Spoiler: 3.0GHz apples-to-apples shootout



NOTE: Different testbench this time. Not comparable to previous results.































I basically did this as a project for my own enjoyment, but I'm sure other people would find the results interesting.


----------



## phill (Apr 1, 2022)

Thank you for taking the time to do the hard work!!  

Have you a Q6600 at all?  That would be a great CPU to compare to considering its overclock ability   Mine would run about 3.60GHz without an issue, saw some running 4.00GHz+


----------



## QuietBob (Apr 1, 2022)

Interesting findings, thanks for sharing!

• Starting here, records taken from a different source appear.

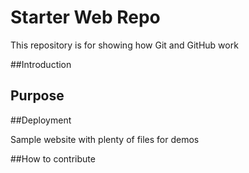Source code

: # Starter Web Repo

This repository is for showing how Git and GitHub work

##Introduction

## Purpose

##Deployment 

Sample website with plenty of files for demos

##How to contribute
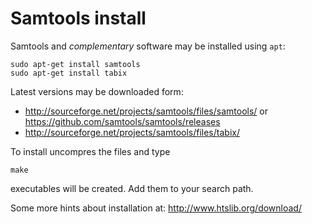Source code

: Samtools install
================

Samtools and _complementary_ software may be installed using `apt`:

    sudo apt-get install samtools
    sudo apt-get install tabix


Latest versions may be downloaded form:

- <http://sourceforge.net/projects/samtools/files/samtools/> or <https://github.com/samtools/samtools/releases>
- <http://sourceforge.net/projects/samtools/files/tabix/>

To install uncompres the files and type

    make

executables will be created. Add them to your search path. 

Some more hints about installation at: 
<http://www.htslib.org/download/>
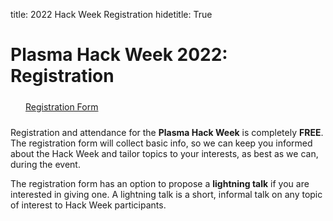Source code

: title: 2022 Hack Week Registration
hidetitle: True

# Plasma Hack Week 2022: Registration

<div style="width: 100%; margin: 24px">
    <a href=https://docs.google.com/forms/d/e/1FAIpQLSfRURsxZ3geqs1-1f3ZMUrKtP42uIyDLD0ewfbHBGkVhPgTxQ/viewform?usp=sf_link
            class="feature-card feature-link btn-plasmapy-bluegreen" 
            style="width: 200px">
        <div>Registration Form</div>
    </a>
</div>

Registration and attendance for the **Plasma Hack Week** is completely **FREE**.
The registration form will collect basic info, so we can keep you informed about
the Hack Week and tailor topics to your interests, as best as we can, during the
event.

The registration form has an option to propose a **lightning talk** if you
are interested in giving one.  A lightning talk is a short, informal
talk on any topic of interest to Hack Week participants.

<!--
For more information on lightning talks, see the [schedule page](../schedule).
-->
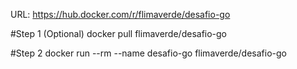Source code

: URL: https://hub.docker.com/r/flimaverde/desafio-go

#Step 1 (Optional)
docker pull flimaverde/desafio-go

#Step 2
docker run --rm --name desafio-go flimaverde/desafio-go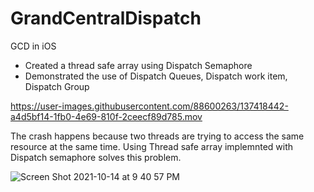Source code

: # GrandCentralDispatch
GCD in iOS


- Created a thread safe array using Dispatch Semaphore
- Demonstrated the use of Dispatch Queues, Dispatch work item, Dispatch Group


https://user-images.githubusercontent.com/88600263/137418442-a4d5bf14-1fb0-4e69-810f-2ceecf89d785.mov


The crash happens because two threads are trying to access the same resource at the same time. Using Thread safe array implemnted with Dispatch semaphore solves this problem.



![Screen Shot 2021-10-14 at 9 40 57 PM](https://user-images.githubusercontent.com/88600263/137418799-42517a14-a83e-45ab-846c-21f17f661b5b.png)
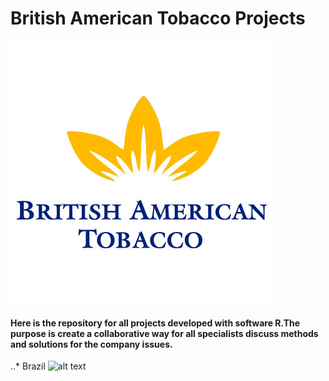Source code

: # British American Tobacco Projects

![alt text](https://github.com/Saraiva77/British-American-Tobacco/blob/master/Images/BAT_Loggo.png)


#### Here is the repository for all projects developed with software R.The purpose is create a collaborative way for all specialists discuss methods and solutions for the company issues.

..* Brazil
![alt text][logo]

[logo]: <img src="https://camo.githubusercontent.com/..." data-canonical-src="https://github.com/Saraiva77/British-American-Tobacco/blob/master/Images/Brazil%20logo.jpg" width="200" height="400" /> "Logo Title Text 2"


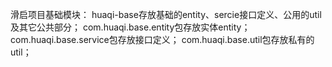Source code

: 滑启项目基础模块：
huaqi-base存放基础的entity、sercie接口定义、公用的util及其它公共部分；
com.huaqi.base.entity包存放实体entity；
com.huaqi.base.service包存放接口定义；
com.huaqi.base.util包存放私有的util；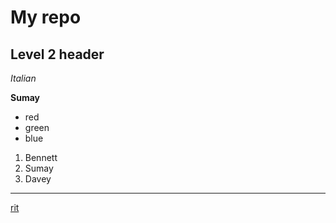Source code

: # My repo

## Level 2 header

*Italian*

**Sumay**

- red
- green
- blue

1. Bennett
2. Sumay
3. Davey

---


[rit](https://www.rit.edu/)


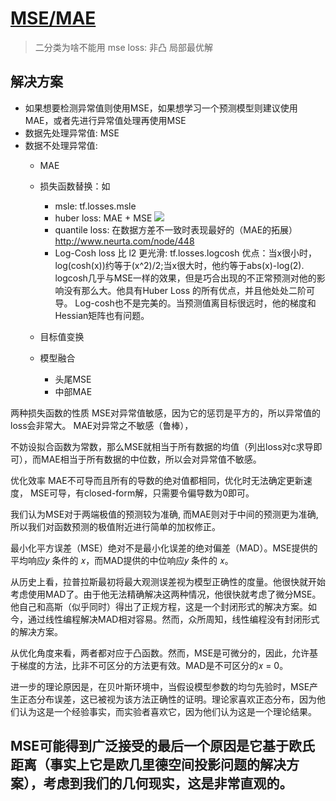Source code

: # [MSE/MAE][1]

> 二分类为啥不能用 mse loss: 非凸 局部最优解
## 解决方案
- 如果想要检测异常值则使用MSE，如果想学习一个预测模型则建议使用MAE，或者先进行异常值处理再使用MSE
- 数据先处理异常值: MSE
- 数据不处理异常值:
    - MAE
    - 损失函数替换：如 
        - msle: tf.losses.msle
        - huber loss: MAE + MSE
        ![](http://ww3.sinaimg.cn/large/006tNc79gy1g4mqft12jnj30lw04oglv.jpg)
        - quantile loss: 在数据方差不一致时表现最好的（MAE的拓展）http://www.neurta.com/node/448
        - Log-Cosh loss 比 l2 更光滑: tf.losses.logcosh
        优点：当x很小时，log(cosh(x))约等于(x^2)/2;当x很大时，他约等于abs(x)-log(2). logcosh几乎与MSE一样的效果，但是巧合出现的不正常预测对他的影响没有那么大。他具有Huber Loss 的所有优点，并且他处处二阶可导。
        Log-cosh也不是完美的。当预测值离目标很远时，他的梯度和Hessian矩阵也有问题。

    - 目标值变换
    - 模型融合
        - 头尾MSE
        - 中部MAE

两种损失函数的性质
MSE对异常值敏感，因为它的惩罚是平方的，所以异常值的loss会非常大。 
MAE对异常之不敏感（鲁棒），

不妨设拟合函数为常数，那么MSE就相当于所有数据的均值（列出loss对c求导即可），而MAE相当于所有数据的中位数，所以会对异常值不敏感。

优化效率
MAE不可导而且所有的导数的绝对值都相同，优化时无法确定更新速度， 
MSE可导，有closed-form解，只需要令偏导数为0即可。

我们认为MSE对于两端极值的预测较为准确,
而MAE则对于中间的预测更为准确,所以我们对函数预测的极值附近进行简单的加权修正。


最小化平方误差（MSE）绝对不是最小化误差的绝对偏差（MAD）。MSE提供的平均响应𝑦 条件的 𝑥，而MAD提供的中位响应𝑦 条件的 𝑥。

从历史上看，拉普拉斯最初将最大观测误差视为模型正确性的度量。他很快就开始考虑使用MAD了。由于他无法精确解决这两种情况，他很快就考虑了微分MSE。他自己和高斯（似乎同时）得出了正规方程，这是一个封闭形式的解决方案。如今，通过线性编程解决MAD相对容易。然而，众所周知，线性编程没有封闭形式的解决方案。

从优化角度来看，两者都对应于凸函数。然而，MSE是可微分的，因此，允许基于梯度的方法，比非不可区分的方法更有效。MAD是不可区分的𝑥 = 0。

进一步的理论原因是，在贝叶斯环境中，当假设模型参数的均匀先验时，MSE产生正态分布误差，这已被视为该方法正确性的证明。理论家喜欢正态分布，因为他们认为这是一个经验事实，而实验者喜欢它，因为他们认为这是一个理论结果。

MSE可能得到广泛接受的最后一个原因是它基于欧氏距离（事实上它是欧几里德空间投影问题的解决方案），考虑到我们的几何现实，这是非常直观的。
---
[1]: https://www.jianshu.com/p/1ff7ae7ea9ef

Many older games cannot utilize four threads fully, so a dual core with a faster clock will produce better results with these. Minecraft - at least the Java Edition I tested - is a curious beast. It will use all threads when loading the game and generating the world, but the 1% and 0.1% lows are always abysmal during actual gameplay.  It's funny how people imagine Minecraft will run on a potato because of its crude graphics. This game ain't child's play when it comes to the CPU


----------



## Zyll Goliat (Apr 1, 2022)

Well obvious winner should be Q9450 but it's still nice to see 2(fast)cores/E8400 in action especially in older games that work perfectly fine with just 1-2 cores......


----------



## Outback Bronze (Apr 1, 2022)

Love seeing old benchies like this ; )

Keep it up!


----------



## SpittinFax (Apr 1, 2022)

phill said:


> Thank you for taking the time to do the hard work!!
> 
> Have you a Q6600 at all?  That would be a great CPU to compare to considering its overclock ability  Mine would run about 3.60GHz without an issue, saw some running 4.00GHz+



Thanks. I do have a Q6600.....the G31 board I'm using right now doesn't like high-TDP chips though (hence only 3.2GHz OC on Q9450). Solid chip for it's age. A better board and a real tower cooler would give my OC results a better chance at making a difference, definitely would be the way to go next time around I think.



QuietBob said:


> Interesting findings, thanks for sharing!
> 
> Many older games cannot utilize four threads fully, so a dual core with a faster clock will produce better results with these. Minecraft - at least the Java Edition I tested - is a curious beast. It will use all threads when loading the game and generating the world, but the 1% and 0.1% lows are always abysmal during actual gameplay.  It's funny how people imagine Minecraft will run on a potato because of its crude graphics. This game ain't child's play when it comes to the CPU



Minecraft Java Edition is definitely CPU intensive and doesn't care about the GPU. Even on modern versions you can run a 3080 and see no big gains. That game loves single-threaded performance and clock speed. The 1% and 0.1% lows are abysmally low because I hit benchmark as soon as I see terrain when the game is still lagging. So that's one thing I learned, it's best to wait until the game is fully loaded before benchmarking.



Zyll Goliat said:


> Well obvious winner should be Q9450 but it's still nice to see 2(fast)cores/E8400 in action especially in older games that work perfectly fine with just 1-2 cores......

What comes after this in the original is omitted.